**EXERCISE OBJECTIVE**: If a line below holds the word "ereditarieta", count it; then say how many such lines there are and nothing else.

**RECORDS**:

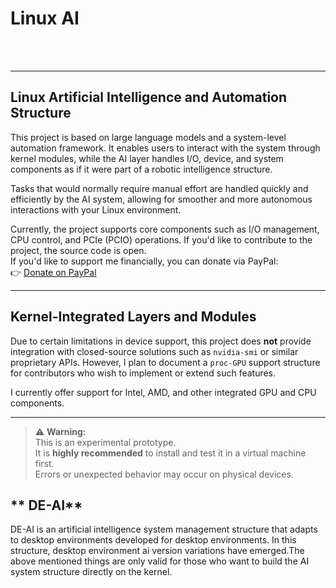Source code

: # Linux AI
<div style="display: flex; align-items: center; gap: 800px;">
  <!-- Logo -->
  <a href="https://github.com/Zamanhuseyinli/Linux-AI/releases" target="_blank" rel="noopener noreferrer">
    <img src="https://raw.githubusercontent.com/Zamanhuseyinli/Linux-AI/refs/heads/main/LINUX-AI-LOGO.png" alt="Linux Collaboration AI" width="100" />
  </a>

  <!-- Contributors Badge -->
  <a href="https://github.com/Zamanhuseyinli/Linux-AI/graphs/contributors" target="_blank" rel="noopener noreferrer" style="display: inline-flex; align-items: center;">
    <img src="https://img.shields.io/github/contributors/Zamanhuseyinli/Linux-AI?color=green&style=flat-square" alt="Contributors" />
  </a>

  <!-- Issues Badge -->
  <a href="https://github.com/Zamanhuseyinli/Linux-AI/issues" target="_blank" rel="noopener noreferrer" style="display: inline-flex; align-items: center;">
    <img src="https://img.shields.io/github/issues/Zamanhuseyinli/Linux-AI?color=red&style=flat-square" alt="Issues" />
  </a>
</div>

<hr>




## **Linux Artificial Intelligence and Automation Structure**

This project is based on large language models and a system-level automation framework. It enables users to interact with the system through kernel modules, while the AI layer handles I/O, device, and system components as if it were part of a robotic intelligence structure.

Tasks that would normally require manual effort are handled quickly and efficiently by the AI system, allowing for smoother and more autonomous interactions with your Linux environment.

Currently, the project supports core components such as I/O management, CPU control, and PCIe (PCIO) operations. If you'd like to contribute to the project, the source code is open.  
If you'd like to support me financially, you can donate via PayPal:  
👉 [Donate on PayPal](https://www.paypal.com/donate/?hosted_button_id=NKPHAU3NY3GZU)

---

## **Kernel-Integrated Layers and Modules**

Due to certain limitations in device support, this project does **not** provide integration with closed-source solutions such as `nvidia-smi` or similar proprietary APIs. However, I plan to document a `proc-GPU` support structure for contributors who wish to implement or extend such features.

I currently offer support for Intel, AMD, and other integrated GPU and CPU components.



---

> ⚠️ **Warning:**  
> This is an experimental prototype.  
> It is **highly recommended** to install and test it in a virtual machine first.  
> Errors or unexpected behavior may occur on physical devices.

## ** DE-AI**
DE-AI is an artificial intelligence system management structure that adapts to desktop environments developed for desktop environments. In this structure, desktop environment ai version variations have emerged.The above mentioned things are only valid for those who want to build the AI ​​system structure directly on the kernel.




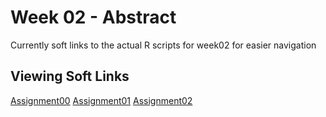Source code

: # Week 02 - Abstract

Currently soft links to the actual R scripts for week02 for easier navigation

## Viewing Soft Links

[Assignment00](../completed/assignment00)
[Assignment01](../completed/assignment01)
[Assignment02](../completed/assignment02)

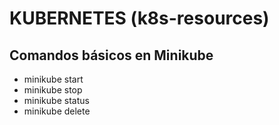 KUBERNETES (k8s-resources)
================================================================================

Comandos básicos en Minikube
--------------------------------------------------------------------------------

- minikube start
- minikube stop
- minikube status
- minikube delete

...

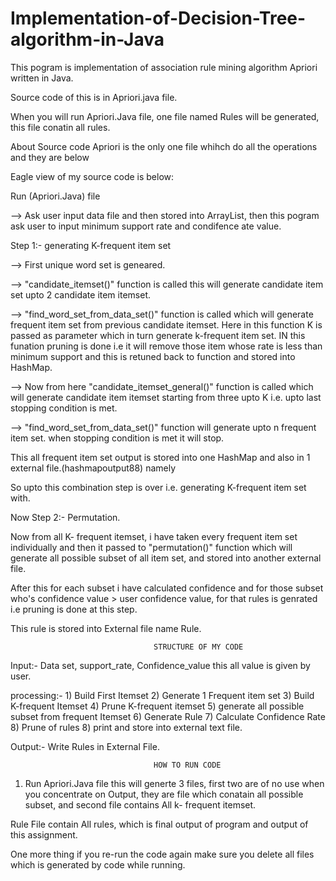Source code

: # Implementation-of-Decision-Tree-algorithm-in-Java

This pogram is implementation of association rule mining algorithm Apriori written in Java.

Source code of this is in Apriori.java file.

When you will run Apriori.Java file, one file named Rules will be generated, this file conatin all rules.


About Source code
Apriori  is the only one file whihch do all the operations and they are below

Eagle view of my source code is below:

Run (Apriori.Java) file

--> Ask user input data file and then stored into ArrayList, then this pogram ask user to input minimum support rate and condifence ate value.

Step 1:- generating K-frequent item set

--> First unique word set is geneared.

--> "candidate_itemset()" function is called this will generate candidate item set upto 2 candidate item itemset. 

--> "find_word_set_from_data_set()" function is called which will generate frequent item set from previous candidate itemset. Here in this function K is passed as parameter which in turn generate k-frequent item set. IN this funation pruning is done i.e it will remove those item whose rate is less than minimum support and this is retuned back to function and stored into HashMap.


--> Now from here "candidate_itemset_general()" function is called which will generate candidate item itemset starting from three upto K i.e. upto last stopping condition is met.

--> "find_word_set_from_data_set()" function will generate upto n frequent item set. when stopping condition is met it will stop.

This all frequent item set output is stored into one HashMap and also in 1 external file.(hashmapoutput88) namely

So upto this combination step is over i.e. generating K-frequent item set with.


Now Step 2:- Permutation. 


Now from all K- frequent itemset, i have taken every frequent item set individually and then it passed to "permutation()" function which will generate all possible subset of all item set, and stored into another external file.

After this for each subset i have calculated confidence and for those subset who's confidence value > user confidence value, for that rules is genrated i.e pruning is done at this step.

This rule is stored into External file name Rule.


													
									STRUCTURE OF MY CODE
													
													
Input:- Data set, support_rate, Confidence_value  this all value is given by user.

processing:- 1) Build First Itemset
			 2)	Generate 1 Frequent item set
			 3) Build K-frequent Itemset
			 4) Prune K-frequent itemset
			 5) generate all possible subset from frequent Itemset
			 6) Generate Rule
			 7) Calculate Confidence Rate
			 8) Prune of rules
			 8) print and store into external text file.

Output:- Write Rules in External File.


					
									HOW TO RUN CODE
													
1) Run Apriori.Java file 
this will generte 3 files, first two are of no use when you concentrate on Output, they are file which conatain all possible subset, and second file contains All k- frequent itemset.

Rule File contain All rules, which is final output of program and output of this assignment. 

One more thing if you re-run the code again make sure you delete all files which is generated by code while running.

--

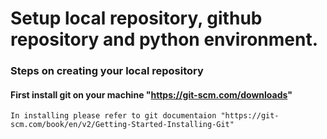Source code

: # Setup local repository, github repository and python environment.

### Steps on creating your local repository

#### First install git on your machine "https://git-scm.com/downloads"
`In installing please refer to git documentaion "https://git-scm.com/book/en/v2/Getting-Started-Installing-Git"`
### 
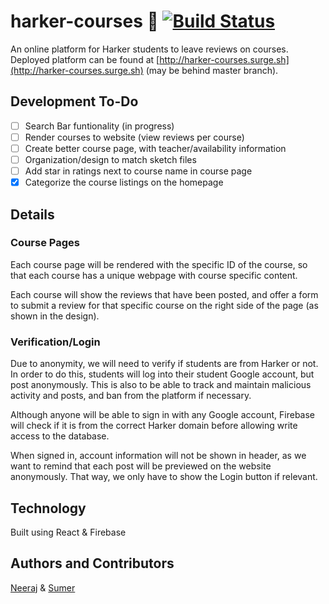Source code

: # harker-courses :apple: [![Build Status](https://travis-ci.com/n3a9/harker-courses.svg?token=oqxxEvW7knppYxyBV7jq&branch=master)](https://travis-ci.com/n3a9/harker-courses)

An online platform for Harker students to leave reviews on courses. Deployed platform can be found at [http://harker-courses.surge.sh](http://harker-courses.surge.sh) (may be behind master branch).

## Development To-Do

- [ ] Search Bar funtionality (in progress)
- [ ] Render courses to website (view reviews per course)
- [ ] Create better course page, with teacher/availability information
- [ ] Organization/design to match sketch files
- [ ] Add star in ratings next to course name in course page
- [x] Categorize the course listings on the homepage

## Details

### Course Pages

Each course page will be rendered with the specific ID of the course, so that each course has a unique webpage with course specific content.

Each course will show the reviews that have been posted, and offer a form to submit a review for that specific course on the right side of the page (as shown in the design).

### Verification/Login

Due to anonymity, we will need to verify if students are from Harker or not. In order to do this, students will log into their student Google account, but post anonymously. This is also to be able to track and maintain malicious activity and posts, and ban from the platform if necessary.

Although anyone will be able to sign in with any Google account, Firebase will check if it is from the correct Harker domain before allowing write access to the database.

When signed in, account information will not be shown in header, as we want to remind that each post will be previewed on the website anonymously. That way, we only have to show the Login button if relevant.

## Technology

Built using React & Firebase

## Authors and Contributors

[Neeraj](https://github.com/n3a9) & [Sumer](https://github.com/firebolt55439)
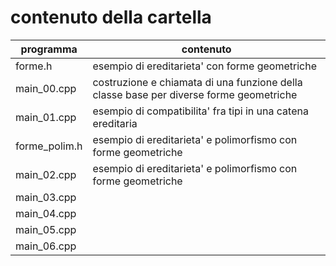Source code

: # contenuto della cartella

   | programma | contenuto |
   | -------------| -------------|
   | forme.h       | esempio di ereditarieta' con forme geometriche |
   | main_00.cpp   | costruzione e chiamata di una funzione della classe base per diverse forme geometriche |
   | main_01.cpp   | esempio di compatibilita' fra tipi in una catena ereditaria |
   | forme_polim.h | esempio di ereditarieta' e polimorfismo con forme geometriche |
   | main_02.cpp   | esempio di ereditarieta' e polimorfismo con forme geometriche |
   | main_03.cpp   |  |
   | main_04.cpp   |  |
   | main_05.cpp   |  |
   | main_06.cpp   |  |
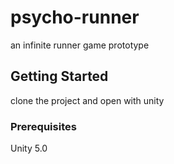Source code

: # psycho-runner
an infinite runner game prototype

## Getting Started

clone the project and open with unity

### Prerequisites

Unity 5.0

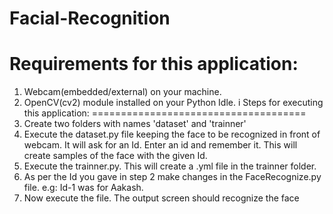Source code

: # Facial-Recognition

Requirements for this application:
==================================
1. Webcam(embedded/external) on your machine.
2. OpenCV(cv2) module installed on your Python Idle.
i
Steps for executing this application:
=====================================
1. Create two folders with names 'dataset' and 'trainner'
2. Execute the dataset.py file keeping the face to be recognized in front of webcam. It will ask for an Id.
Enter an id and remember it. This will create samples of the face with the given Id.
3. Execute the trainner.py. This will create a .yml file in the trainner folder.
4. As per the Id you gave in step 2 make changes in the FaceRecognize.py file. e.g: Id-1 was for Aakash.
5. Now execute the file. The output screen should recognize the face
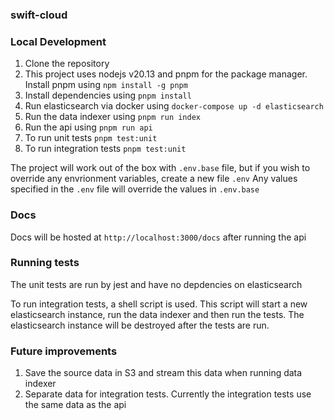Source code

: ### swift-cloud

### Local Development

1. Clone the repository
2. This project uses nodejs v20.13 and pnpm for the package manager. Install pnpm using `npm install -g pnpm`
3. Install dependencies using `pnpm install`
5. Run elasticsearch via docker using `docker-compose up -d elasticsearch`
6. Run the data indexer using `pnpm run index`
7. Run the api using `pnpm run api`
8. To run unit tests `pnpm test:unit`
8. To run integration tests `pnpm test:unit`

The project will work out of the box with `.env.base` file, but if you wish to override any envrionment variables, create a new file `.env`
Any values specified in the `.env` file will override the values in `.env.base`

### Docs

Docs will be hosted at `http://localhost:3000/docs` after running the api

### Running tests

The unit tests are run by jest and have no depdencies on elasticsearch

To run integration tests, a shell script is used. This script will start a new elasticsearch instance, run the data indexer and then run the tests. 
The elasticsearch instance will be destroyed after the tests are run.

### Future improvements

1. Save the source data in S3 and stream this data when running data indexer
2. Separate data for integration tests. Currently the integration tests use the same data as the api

**OUTPUT BELOW**: 3